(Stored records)
===============

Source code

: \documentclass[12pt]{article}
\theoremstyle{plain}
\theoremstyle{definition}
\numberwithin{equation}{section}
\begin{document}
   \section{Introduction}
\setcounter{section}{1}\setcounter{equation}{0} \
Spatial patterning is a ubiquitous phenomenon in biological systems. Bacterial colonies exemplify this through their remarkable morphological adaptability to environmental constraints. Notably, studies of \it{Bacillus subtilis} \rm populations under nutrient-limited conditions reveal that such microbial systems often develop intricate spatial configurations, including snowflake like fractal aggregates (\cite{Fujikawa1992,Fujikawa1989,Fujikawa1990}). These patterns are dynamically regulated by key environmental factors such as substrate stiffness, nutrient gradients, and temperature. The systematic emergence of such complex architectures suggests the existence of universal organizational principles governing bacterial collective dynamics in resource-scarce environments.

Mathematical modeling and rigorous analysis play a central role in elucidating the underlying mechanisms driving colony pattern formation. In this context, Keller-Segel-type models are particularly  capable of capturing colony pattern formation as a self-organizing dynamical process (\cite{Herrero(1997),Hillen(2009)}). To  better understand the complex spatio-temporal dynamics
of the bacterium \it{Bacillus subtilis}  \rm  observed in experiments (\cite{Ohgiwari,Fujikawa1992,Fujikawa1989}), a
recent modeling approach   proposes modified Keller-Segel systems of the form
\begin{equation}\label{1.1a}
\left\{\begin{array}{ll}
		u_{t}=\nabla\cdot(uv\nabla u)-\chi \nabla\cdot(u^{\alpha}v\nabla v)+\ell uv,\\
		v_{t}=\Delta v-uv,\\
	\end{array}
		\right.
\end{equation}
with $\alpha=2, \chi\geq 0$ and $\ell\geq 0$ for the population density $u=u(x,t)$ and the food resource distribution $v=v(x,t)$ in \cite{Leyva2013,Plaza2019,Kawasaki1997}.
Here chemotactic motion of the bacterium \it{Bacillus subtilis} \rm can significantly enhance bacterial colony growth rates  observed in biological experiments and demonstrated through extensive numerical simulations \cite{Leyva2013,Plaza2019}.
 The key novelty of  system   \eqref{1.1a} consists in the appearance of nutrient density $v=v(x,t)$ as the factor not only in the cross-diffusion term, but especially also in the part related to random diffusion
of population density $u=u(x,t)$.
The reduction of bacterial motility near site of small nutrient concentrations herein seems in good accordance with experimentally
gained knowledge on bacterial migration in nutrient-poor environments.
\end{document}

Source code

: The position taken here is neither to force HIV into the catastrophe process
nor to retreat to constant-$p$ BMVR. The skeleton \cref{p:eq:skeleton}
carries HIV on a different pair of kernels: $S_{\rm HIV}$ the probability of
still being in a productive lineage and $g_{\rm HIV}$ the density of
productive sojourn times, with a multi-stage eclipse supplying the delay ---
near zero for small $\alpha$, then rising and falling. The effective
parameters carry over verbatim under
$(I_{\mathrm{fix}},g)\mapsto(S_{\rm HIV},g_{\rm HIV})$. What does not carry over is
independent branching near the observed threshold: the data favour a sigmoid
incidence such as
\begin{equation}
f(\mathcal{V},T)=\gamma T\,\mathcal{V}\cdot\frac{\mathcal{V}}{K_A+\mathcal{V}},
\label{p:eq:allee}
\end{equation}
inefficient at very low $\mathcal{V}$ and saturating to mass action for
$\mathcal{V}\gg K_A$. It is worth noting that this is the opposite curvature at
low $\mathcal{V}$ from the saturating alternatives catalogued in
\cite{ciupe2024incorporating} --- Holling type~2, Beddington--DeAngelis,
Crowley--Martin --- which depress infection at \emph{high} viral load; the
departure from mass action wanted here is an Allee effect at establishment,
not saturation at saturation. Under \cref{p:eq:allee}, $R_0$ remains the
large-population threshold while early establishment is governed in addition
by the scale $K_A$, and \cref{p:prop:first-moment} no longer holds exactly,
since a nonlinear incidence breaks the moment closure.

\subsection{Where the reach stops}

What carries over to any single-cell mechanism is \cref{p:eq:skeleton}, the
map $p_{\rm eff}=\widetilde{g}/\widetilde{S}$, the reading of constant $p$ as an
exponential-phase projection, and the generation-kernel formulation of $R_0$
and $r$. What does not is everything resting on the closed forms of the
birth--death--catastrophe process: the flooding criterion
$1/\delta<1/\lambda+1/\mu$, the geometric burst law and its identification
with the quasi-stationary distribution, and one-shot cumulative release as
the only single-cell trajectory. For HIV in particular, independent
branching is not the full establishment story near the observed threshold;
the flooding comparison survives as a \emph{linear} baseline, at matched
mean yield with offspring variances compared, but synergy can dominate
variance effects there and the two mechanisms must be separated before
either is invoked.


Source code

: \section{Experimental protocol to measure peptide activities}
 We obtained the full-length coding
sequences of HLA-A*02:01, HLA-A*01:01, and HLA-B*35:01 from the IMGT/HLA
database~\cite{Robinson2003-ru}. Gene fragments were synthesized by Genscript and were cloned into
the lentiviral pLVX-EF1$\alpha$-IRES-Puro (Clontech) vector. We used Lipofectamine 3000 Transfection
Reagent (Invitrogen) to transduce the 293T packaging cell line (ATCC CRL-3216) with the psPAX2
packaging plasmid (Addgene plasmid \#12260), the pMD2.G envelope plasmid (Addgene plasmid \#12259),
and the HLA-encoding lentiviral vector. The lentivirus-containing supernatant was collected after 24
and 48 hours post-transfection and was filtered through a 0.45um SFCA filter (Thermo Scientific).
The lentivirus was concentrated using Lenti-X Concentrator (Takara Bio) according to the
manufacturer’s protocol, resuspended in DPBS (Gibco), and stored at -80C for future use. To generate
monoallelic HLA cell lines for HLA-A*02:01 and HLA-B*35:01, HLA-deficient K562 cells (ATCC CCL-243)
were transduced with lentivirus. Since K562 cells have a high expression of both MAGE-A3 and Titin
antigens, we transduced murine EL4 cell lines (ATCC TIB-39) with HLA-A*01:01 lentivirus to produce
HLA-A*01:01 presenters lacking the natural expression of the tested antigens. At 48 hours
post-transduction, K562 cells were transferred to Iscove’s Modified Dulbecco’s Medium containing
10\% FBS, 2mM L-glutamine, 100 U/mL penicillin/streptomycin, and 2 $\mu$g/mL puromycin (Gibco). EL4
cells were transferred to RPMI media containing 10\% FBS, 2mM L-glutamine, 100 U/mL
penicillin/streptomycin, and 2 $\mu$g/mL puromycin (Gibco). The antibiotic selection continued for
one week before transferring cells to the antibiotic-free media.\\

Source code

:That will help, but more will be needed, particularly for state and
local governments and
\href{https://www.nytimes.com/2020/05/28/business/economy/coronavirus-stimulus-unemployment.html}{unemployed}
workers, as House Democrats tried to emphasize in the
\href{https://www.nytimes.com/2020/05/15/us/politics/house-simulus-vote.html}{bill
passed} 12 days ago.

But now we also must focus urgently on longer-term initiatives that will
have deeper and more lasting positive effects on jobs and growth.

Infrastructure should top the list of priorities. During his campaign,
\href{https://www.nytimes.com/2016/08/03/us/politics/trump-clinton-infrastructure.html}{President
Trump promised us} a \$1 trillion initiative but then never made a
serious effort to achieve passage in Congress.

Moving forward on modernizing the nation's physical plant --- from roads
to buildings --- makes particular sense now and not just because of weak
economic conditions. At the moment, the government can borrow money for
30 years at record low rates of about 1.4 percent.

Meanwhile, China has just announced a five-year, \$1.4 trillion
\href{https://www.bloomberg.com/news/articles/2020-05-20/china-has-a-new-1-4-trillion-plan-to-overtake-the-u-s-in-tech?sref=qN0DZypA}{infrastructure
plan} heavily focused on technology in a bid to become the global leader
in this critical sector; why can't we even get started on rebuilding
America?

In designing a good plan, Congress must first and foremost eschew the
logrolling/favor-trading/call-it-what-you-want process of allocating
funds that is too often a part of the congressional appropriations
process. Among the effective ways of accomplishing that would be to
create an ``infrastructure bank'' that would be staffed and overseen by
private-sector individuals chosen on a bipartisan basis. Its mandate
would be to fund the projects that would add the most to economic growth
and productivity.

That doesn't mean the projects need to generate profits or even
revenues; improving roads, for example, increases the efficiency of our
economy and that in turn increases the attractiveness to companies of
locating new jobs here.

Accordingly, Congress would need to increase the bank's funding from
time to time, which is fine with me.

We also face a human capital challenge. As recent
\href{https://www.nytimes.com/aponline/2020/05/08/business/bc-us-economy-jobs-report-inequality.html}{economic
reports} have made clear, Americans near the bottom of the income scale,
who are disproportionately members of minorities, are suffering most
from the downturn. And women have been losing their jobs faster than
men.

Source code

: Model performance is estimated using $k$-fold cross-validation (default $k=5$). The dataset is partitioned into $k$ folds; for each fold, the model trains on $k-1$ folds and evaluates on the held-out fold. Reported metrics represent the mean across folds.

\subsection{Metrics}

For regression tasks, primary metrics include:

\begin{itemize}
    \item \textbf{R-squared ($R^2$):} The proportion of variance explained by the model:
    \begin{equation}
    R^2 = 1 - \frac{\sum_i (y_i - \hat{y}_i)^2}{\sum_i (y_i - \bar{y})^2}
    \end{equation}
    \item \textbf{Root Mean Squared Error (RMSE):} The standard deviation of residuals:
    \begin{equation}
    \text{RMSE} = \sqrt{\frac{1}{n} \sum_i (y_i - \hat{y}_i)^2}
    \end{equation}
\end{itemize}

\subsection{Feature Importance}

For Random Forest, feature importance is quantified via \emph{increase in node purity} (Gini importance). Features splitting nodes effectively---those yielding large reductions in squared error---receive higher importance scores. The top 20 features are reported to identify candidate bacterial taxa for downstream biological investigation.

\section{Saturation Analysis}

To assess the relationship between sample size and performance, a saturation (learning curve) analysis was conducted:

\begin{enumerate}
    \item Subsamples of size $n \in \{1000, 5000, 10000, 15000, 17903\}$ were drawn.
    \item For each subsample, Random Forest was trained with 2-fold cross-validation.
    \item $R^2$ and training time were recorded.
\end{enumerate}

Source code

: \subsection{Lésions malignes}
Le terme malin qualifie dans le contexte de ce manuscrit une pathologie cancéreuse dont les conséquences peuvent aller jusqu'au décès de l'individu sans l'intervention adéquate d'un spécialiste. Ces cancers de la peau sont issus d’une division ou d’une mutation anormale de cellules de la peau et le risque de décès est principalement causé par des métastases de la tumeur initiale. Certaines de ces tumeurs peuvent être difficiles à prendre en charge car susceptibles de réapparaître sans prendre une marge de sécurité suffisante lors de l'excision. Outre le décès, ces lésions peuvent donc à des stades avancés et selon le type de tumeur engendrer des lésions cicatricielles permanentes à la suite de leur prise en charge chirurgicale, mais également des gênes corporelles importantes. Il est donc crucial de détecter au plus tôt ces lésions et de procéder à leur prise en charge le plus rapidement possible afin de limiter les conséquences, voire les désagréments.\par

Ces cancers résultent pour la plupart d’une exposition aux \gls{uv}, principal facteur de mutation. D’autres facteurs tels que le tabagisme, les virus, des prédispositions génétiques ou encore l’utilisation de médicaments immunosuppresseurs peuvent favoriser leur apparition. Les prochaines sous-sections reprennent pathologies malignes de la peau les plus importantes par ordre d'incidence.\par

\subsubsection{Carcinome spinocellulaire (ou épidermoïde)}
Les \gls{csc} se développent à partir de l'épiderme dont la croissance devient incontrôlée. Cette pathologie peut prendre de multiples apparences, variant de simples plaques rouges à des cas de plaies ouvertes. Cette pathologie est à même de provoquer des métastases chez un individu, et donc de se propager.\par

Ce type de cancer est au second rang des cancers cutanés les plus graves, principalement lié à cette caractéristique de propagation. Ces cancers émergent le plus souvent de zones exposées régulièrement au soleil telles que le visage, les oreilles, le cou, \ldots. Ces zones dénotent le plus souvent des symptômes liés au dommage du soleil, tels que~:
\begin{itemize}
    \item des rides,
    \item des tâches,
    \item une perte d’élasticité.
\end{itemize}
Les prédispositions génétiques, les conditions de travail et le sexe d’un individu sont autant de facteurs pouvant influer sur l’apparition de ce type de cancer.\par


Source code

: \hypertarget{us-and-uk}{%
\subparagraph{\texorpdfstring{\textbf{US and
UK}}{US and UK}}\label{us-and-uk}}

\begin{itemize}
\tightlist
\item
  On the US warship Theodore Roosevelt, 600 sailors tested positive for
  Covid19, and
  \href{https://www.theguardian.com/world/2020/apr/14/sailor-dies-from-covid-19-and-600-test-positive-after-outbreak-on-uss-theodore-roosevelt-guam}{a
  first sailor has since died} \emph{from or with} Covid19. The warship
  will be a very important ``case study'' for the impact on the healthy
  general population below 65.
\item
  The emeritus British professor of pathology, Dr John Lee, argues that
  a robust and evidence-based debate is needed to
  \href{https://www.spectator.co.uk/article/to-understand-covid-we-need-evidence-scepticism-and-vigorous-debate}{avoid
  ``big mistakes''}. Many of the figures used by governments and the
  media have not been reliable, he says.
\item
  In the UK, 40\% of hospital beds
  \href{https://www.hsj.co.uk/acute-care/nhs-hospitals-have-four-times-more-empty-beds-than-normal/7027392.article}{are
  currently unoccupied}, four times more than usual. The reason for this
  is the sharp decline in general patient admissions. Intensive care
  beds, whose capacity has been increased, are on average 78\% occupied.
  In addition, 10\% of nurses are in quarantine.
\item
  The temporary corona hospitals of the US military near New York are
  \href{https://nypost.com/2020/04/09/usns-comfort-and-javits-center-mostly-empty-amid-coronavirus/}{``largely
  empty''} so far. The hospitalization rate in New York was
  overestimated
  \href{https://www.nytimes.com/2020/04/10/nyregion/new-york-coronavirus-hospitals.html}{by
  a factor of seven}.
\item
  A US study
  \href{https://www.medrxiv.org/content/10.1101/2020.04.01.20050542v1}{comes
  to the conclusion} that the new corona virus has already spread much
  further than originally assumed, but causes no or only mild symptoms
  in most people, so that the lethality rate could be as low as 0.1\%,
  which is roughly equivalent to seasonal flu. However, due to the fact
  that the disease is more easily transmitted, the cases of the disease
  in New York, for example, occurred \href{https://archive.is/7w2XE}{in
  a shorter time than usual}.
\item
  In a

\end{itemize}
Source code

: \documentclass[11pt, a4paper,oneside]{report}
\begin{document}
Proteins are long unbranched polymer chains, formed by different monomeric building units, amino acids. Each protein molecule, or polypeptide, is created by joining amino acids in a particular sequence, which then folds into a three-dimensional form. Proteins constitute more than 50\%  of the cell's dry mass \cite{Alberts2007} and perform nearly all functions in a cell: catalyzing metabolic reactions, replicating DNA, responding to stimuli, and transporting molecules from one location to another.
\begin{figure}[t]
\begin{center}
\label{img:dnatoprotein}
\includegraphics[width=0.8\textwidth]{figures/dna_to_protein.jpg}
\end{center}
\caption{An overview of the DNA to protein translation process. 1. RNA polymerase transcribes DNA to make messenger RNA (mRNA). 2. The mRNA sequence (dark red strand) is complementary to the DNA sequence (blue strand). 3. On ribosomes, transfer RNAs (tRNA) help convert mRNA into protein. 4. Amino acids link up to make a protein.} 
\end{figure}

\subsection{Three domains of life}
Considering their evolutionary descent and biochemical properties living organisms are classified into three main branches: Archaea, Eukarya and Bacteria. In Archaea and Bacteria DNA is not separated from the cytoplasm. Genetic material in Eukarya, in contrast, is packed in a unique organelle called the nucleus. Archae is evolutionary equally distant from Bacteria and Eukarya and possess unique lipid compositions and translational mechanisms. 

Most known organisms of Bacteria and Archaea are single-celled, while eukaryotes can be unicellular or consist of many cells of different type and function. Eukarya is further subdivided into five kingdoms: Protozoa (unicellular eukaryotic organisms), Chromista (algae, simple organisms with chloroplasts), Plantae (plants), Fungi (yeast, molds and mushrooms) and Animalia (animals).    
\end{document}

===============

- **What is needed**:
Check each line of the data above for the word "governments" and copy the ones where it is found.

- **Exercise answer**:
local governments and
  ``big mistakes''}. Many of the figures used by governments and the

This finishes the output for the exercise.